The theoretical maximum update rate is around 33Hz but I'll test that. Slightly worried about bricking the instrument cluster here too, so I won't push it quite that far.


----------



## neil_audiTT (Sep 1, 2010)

Very good! I've seen something similar like posted before, the boost settings, fuel pressure etc.

Anything other than "radio 1" is pretty interesting in my eye's though :lol:

Could make it like kit from knightrider :lol:


----------



## Spandex (Feb 20, 2009)

When I got my RPi one of the first things I thought of was using it for OBDII stuff, so I was surprised there weren't that many car diagnostics projects out there using it. This site has quite a lot of detail though, so might be useful if you want to display ECU values on the DIS:

http://cyantific.de/raspberrypi/kw1281-live-diagnosis-with-raspberry-pi/


----------



## neil_audiTT (Sep 1, 2010)

Spandex said:


> When I got my RPi one of the first things I thought of was using it for OBDII stuff, so I was surprised there weren't that many car diagnostics projects out there using it. This site has quite a lot of detail though, so might be useful if you want to display ECU values on the DIS:
> 
> http://cyantific.de/raspberrypi/kw1281-live-diagnosis-with-raspberry-pi/


that link should come with a "caution dont read if sleepy" tag lol


----------



## B0SSS (Aug 15, 2011)

Very impressive stuff. Looks cool 8)


----------



## uv101 (Aug 17, 2013)

neil_audiTT said:


> Spandex said:
> 
> 
> > When I got my RPi one of the first things I thought of was using it for OBDII stuff, so I was surprised there weren't that many car diagnostics projects out there using it. This site has quite a lot of detail though, so might be useful if you want to display ECU values on the DIS:
> ...


Lol 

Interesting and very well explained tho if you're into that stuff


----------



## horseoutside (May 29, 2013)

As promised, further technical detail.

The protocol is SPI but only in one direction, the input line is not present. The data line is valid on a rising clock edge. The data signals are inverted, where a high signal means a 0 bit.

There's some code implementing how to talk to it at https://github.com/derpston/linux-rpi-audi-dis

There's a detailed investigation of the format (and reading it with some cheap hardware instead of a logic analyser) at https://github.com/derpston/Audi-radio-DIS-reader and it also discusses the checksum calculation. There's some checksum validating code there too.

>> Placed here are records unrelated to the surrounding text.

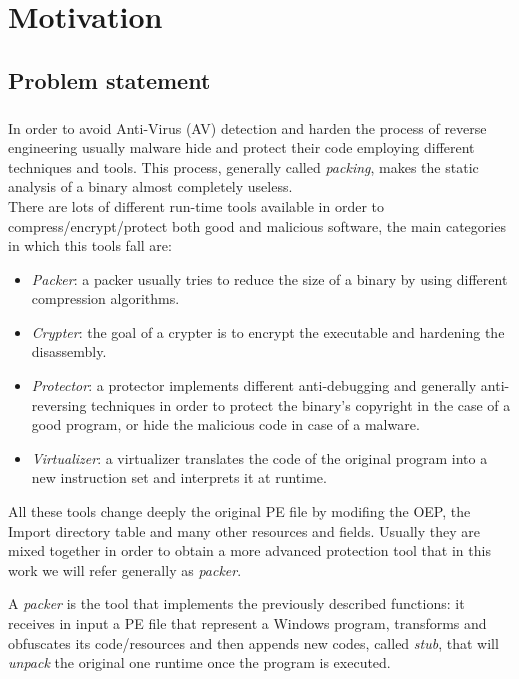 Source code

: \chapter{Motivation}
\label{chapter2}
\thispagestyle{empty}

\section{Problem statement}
\paragraph{}
In order to avoid Anti-Virus (AV) detection and harden the process of reverse engineering usually malware hide and protect their code employing different techniques and tools. This process, generally called \textit{packing}, makes the static analysis of a binary almost completely useless.\\There are lots of different run-time tools available in order to compress/encrypt/protect both good and malicious software, the main categories in which this tools fall are:
\begin{itemize}
\item \emph{Packer}: a packer usually tries to reduce the size of a binary by using different compression algorithms.
\item \emph{Crypter}: the goal of a crypter is to encrypt the executable and hardening the disassembly.
\item \emph{Protector}: a protector implements different anti-debugging and generally anti-reversing techniques in order to protect the binary's copyright in the case of a good program, or hide the malicious code in case of a malware.
\item \emph{Virtualizer}: a virtualizer translates the code of the original program into a new  instruction set and  interprets it at runtime.
\end{itemize}

All these tools change deeply the original PE file by modifing the OEP, the Import directory table and many other resources and fields. Usually they are mixed together in order to obtain a more advanced protection tool that in this work we will refer generally as \textit{packer}.

A \textit{packer} is the tool that implements the previously described functions: it receives in input a PE file that represent a Windows program, transforms and obfuscates its code/resources and then appends new codes, called \textit{stub}, that will \textit{unpack} the original one runtime once the program is executed.\\\\

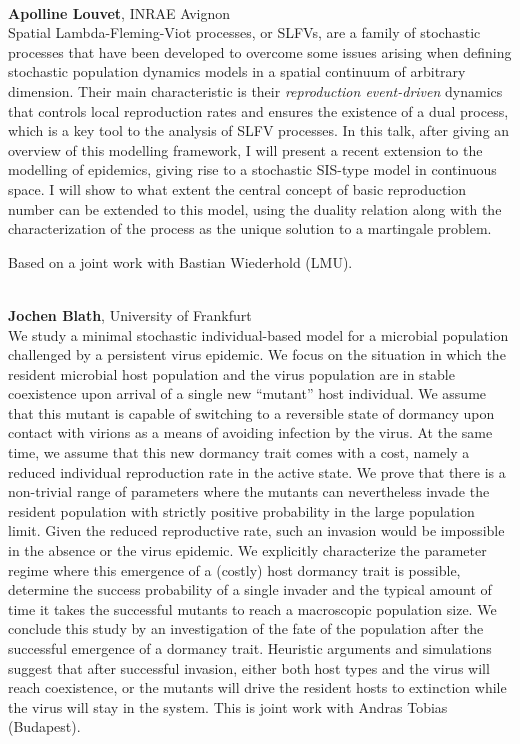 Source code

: \documentclass[12pt,a4paper]{article}
\begin{document}
\\[1ex]{ \large \textbf{ Apolline Louvet}}, INRAE Avignon \\[2ex] Spatial Lambda-Fleming-Viot processes, or SLFVs, are a family of stochastic processes that have been developed to overcome some issues arising when defining stochastic population dynamics models in a spatial continuum of arbitrary dimension. Their main characteristic is their {\em reproduction event-driven} dynamics that controls local reproduction rates and ensures the existence of a dual process, which is a key tool to the analysis of SLFV processes. In this talk, after giving an overview of this modelling framework, I will present a recent extension to the modelling of epidemics, giving rise to a stochastic SIS-type model in continuous space. I will show to what extent the central concept of basic reproduction number can be extended to this model, using the duality relation along with the characterization of the process as the unique solution to a martingale problem. 
 
 Based on a joint work with Bastian Wiederhold (LMU). 

\bigskip\bigskip

\\[1ex]{ \large \textbf{ Jochen Blath}}, University of Frankfurt \\[2ex] We study a minimal stochastic individual-based model for a microbial population challenged by a persistent virus epidemic. We focus on the situation in which the resident microbial host population and the virus population are in stable coexistence upon arrival of a single new “mutant” host individual. We assume that this mutant is capable of switching to a reversible state of dormancy upon contact with virions as a means of avoiding infection by the virus. At the same time, we assume that this new dormancy trait comes with a cost, namely a reduced individual reproduction rate in the active state. We prove that there is a non-trivial range of parameters where the mutants can nevertheless invade the resident population with strictly positive probability in the large population limit.  Given the reduced reproductive rate, such an invasion would be impossible in the absence or the virus epidemic. We explicitly characterize the parameter regime where this emergence of a (costly) host dormancy trait is possible, determine the success probability of a single invader and the typical amount of time it takes the successful mutants to reach a macroscopic population size. We conclude this study by an investigation of the fate of the population after the successful emergence of a dormancy trait. Heuristic arguments and simulations suggest that after successful invasion, either both host types and the virus will reach coexistence, or the mutants will drive the resident hosts to extinction while the virus will stay in the system. This is joint work with Andras Tobias (Budapest). 
\end{document}
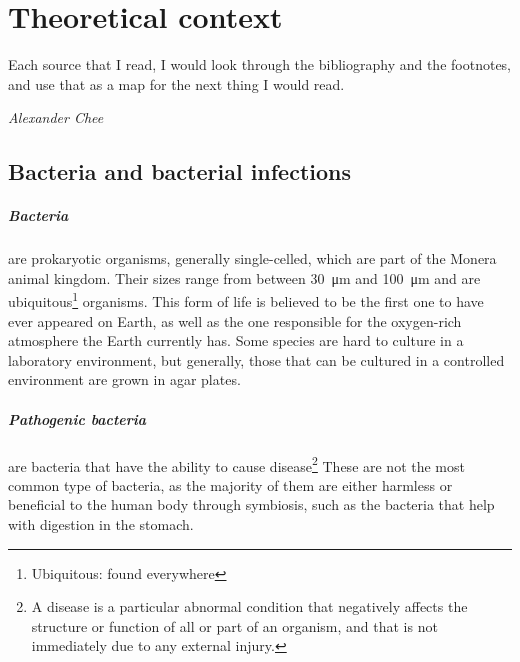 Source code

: \chapter{Theoretical context}
\epigraph{Each source that I read, I would look through the bibliography and the footnotes, and use that as a map for the next thing I would read.}{\textit{Alexander Chee}}
\section{Bacteria and bacterial infections}
\paragraph{Bacteria} are prokaryotic organisms, generally single-celled, which are part of the Monera animal kingdom. Their sizes range from between \SI{30}{\micro\metre} and \SI{100}{\micro\metre} and are ubiquitous\footnote{Ubiquitous: found everywhere} organisms. This form of life is believed to be the first one to have ever appeared on Earth, as well as the one responsible for the oxygen-rich atmosphere the Earth currently has. Some species are hard to culture in a laboratory environment, but generally, those that can be cultured in a controlled environment are grown in agar plates\cite{murrayMicrobiologiaMedica2013}. \newline
\paragraph{Pathogenic bacteria} are bacteria that have the ability to cause disease\footnote{A disease is a particular abnormal condition that negatively affects the structure or function of all or part of an organism, and that is not immediately due to any external injury\cite{DorlandsMedicalDictionary2010}.} These are not the most common type of bacteria, as the majority of them are either harmless or beneficial to the human body through symbiosis, such as the bacteria that help with digestion in the stomach\cite{murrayMicrobiologiaMedica2013}.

It's in use already in the car, I have the custom dashcam sending the recording state and the framerate to the DIS:










Lot of fun. Now I have to write something for talking to the ECU to get to the real interesting stuff.


----------



## horseoutside (May 29, 2013)

I haven't investigated the maximum refresh rate yet, but I think it'll be nowhere near the theoretical line maximum of 30/sec because the LCD seems to react very slowly, it takes around 200ms (in my asstimation) for the previous message to fade out and be replaced, for a likely maximum of 5/sec. If you were to update it at that speed, I think it'd just be a blur to the user, so something more tame like 2/sec seems more likely.

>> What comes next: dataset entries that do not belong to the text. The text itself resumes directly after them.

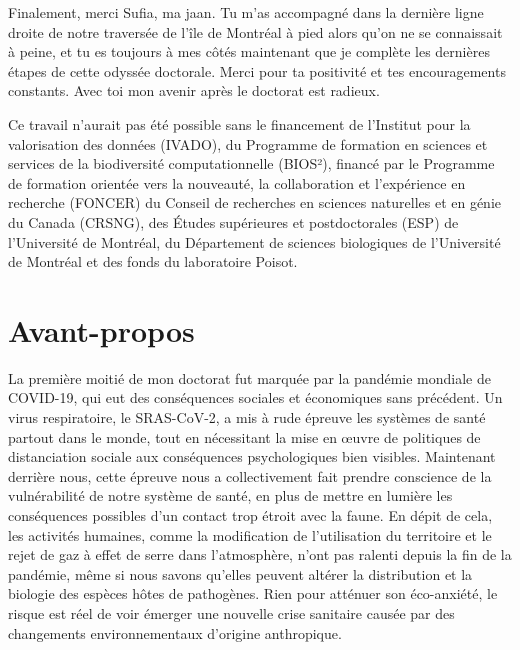 \documentclass[12pt,twoside,phd]{dms}
\numberwithin{equation}{section}
\numberwithin{table}{chapter}
\numberwithin{figure}{chapter}
\begin{document}
Finalement, merci Sufia, ma jaan. Tu m'as accompagné dans la dernière ligne
droite de notre traversée de l'île de Montréal à pied alors qu'on ne se
connaissait à peine, et tu es toujours à mes côtés maintenant que je complète
les dernières étapes de cette odyssée doctorale. Merci pour ta positivité et tes
encouragements constants. Avec toi mon avenir après le doctorat est radieux. 

Ce travail n'aurait pas été possible sans le financement de l'Institut pour la
valorisation des données (IVADO), du Programme de formation en sciences et
services de la biodiversité computationnelle (BIOS²), financé par le Programme
de formation orientée vers la nouveauté, la collaboration et l'expérience en
recherche (FONCER) du Conseil de recherches en sciences naturelles et en génie
du Canada (CRSNG), des Études supérieures et postdoctorales (ESP) de
l'Université de Montréal, du Département de sciences biologiques de l'Université
de Montréal et des fonds du laboratoire Poisot. 

\chapter*{Avant-propos}

La première moitié de mon doctorat fut marquée par la pandémie mondiale de
COVID-19, qui eut des conséquences sociales et économiques sans précédent. Un
virus respiratoire, le SRAS-CoV-2, a mis à rude épreuve les systèmes de santé
partout dans le monde, tout en nécessitant la mise en œuvre de politiques de
distanciation sociale aux conséquences psychologiques bien visibles. Maintenant
derrière nous, cette épreuve nous a collectivement fait prendre conscience de la
vulnérabilité de notre système de santé, en plus de mettre en lumière les
conséquences possibles d'un contact trop étroit avec la faune. En dépit de cela,
les activités humaines, comme la modification de l'utilisation du territoire et
le rejet de gaz à effet de serre dans l'atmosphère, n'ont pas ralenti depuis la
fin de la pandémie, même si nous savons qu'elles peuvent altérer la distribution
et la biologie des espèces hôtes de pathogènes. Rien pour atténuer son
éco-anxiété, le risque est réel de voir émerger une nouvelle crise
sanitaire causée par des changements environnementaux d'origine anthropique. 
\end{document}
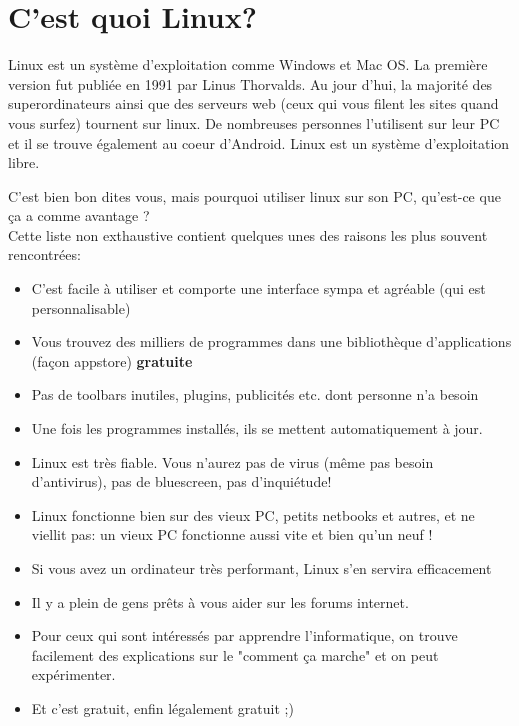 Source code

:\documentclass[11pt]{../fiche}
\begin{document}

\section*{C'est quoi Linux?}

Linux est un système d'exploitation comme Windows et Mac OS. La première version fut publiée en 1991 par Linus Thorvalds.
Au jour d'hui, la majorité des superordinateurs ainsi que des serveurs web (ceux qui vous filent les sites quand vous surfez)
tournent sur linux. De nombreuses personnes l'utilisent sur leur PC et il se trouve également au coeur d'Android.
Linux est un système d'exploitation libre.
\vspace{0.5cm}

C'est bien bon dites vous, mais pourquoi utiliser linux sur son PC, qu'est-ce que ça a comme avantage ?\\
Cette liste non exthaustive contient quelques unes des raisons les plus souvent rencontrées:
\begin{itemize}
    \item C'est facile à utiliser et comporte une interface sympa et agréable (qui est personnalisable)
    \item Vous trouvez des milliers de programmes dans une bibliothèque d'applications (façon appstore) \textbf{gratuite}
    \item Pas de toolbars inutiles, plugins, publicités etc. dont personne n'a besoin
    \item Une fois les programmes installés, ils se mettent automatiquement à jour.
    \item Linux est très fiable. Vous n'aurez pas de virus (même pas besoin d'antivirus),
        pas de bluescreen, pas d'inquiétude!
    \item Linux fonctionne bien sur des vieux PC, petits netbooks et autres, et
        ne viellit pas: un vieux PC fonctionne aussi vite et bien qu'un neuf !
    \item Si vous avez un ordinateur très performant, Linux s'en servira efficacement
    \item Il y a plein de gens prêts à vous aider sur les forums internet.
    \item Pour ceux qui sont intéressés par apprendre l'informatique, on trouve
        facilement des explications sur le "comment ça marche" et on peut
        expérimenter.
    \item Et c'est gratuit, enfin légalement gratuit ;)
\end{itemize}
\end{document}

Disappointing, but I think I'll work around it by doing something like displaying the max boost pressure in the previous half-second than the value at that instant, because I'm probably more interested in the max reached.


----------



## jamman (May 6, 2002)

Very impressive good work


----------



## mullum (Sep 16, 2011)

jamman said:


> Very impressive good work


+1

So much potential to be exploited here


----------



## John-H (Jul 13, 2005)

Good helpful detail. Didn't know it was SPI. It's not a super twist LCD by the sound if it. You'll probably find it gets even slower as the temperature drops but the cabin temperature control will eventually sort it out. You could peak hold the max reading for half a second within the live reading perhaps?


----------



## horseoutside (May 29, 2013)

Didn't know about super twist LCDs, that was an interesting read.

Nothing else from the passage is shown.